• [WORK TO BE COMPLETED]: Look below for the line containing "- Last exit"; from there, print each line exactly up to and including the line containing "3. **Assertions**", and stop.

[Records excerpted from a collection]

Start of Block

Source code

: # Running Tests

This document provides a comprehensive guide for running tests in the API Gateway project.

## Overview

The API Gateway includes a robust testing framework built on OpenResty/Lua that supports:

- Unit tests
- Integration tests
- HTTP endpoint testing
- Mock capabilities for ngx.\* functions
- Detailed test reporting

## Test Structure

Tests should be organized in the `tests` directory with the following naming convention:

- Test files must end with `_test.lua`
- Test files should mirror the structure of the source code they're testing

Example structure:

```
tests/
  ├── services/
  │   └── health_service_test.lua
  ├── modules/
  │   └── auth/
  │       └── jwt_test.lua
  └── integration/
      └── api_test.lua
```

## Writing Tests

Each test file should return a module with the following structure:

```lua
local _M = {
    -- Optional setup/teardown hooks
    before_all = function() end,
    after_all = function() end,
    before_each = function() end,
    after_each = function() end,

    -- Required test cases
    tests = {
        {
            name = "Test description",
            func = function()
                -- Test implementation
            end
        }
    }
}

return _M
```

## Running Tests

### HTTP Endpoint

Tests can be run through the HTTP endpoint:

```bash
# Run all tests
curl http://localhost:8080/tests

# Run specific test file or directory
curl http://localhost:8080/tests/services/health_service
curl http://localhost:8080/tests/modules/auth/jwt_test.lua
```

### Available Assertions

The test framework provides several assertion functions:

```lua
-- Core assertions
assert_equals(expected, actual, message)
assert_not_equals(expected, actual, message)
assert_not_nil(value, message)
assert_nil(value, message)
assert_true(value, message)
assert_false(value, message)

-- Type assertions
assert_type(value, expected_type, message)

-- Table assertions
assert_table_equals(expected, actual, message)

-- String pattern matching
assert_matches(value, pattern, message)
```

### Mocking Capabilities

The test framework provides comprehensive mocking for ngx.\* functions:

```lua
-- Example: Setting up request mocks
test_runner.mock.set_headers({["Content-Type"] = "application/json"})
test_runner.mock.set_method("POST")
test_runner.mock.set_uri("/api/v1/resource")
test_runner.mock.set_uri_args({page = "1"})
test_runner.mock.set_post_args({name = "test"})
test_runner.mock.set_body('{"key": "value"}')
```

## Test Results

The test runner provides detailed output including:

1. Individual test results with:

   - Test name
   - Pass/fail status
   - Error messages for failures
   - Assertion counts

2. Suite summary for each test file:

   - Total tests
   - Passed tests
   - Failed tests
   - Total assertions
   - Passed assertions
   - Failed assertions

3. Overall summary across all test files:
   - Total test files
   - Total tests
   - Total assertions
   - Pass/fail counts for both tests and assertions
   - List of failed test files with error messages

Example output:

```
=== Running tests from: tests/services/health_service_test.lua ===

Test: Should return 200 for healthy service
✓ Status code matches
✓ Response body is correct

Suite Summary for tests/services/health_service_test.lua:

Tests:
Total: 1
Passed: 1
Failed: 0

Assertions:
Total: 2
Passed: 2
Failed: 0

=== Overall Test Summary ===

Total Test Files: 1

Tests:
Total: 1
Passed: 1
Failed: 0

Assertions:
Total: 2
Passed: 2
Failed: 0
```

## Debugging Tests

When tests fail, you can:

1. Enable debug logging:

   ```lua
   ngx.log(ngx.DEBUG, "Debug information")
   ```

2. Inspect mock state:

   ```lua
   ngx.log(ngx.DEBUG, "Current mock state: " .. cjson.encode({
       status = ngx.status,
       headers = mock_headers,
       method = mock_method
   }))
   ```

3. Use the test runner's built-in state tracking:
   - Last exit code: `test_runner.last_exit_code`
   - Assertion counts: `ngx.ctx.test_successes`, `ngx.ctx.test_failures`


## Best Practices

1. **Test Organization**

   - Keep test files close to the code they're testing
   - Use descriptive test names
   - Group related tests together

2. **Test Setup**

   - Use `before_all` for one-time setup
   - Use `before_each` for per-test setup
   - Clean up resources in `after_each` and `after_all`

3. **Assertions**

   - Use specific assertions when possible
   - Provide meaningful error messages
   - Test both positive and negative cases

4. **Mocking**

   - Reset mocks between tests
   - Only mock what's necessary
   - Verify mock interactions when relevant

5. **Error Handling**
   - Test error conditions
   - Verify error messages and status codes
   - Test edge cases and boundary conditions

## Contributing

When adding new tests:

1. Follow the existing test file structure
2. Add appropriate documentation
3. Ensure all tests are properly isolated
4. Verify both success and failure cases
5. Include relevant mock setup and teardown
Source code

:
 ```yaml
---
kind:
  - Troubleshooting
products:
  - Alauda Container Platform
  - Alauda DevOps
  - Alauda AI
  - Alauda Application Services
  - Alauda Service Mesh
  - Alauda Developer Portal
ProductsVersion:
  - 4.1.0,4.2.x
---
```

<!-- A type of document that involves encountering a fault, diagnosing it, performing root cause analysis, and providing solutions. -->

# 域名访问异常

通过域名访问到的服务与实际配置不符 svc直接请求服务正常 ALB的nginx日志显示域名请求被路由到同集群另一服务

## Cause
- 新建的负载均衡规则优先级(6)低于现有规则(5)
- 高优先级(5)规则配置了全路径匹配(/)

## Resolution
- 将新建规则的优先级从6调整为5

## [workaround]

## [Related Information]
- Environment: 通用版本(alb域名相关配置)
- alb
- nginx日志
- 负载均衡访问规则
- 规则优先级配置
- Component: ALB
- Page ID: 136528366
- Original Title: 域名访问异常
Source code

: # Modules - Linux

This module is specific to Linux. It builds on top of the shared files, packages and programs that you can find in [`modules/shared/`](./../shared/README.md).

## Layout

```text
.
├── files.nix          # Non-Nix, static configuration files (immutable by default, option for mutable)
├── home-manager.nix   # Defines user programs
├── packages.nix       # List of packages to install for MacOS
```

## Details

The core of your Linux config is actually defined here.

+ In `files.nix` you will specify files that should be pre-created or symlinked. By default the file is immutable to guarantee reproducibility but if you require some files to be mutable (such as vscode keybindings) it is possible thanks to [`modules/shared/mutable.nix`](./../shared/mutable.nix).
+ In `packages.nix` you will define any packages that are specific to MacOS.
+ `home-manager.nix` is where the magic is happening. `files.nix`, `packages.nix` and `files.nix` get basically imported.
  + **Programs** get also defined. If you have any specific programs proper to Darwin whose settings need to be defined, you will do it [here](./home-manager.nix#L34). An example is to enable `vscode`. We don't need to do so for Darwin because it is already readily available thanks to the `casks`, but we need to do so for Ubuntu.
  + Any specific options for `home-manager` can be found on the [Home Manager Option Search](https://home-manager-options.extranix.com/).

End of Block

• [RESULT OF THIS EXERCISE]:
   - Last exit code: `test_runner.last_exit_code`
   - Assertion counts: `ngx.ctx.test_successes`, `ngx.ctx.test_failures`


## Best Practices

1. **Test Organization**

   - Keep test files close to the code they're testing
   - Use descriptive test names
   - Group related tests together

2. **Test Setup**

   - Use `before_all` for one-time setup
   - Use `before_each` for per-test setup
   - Clean up resources in `after_each` and `after_all`

3. **Assertions**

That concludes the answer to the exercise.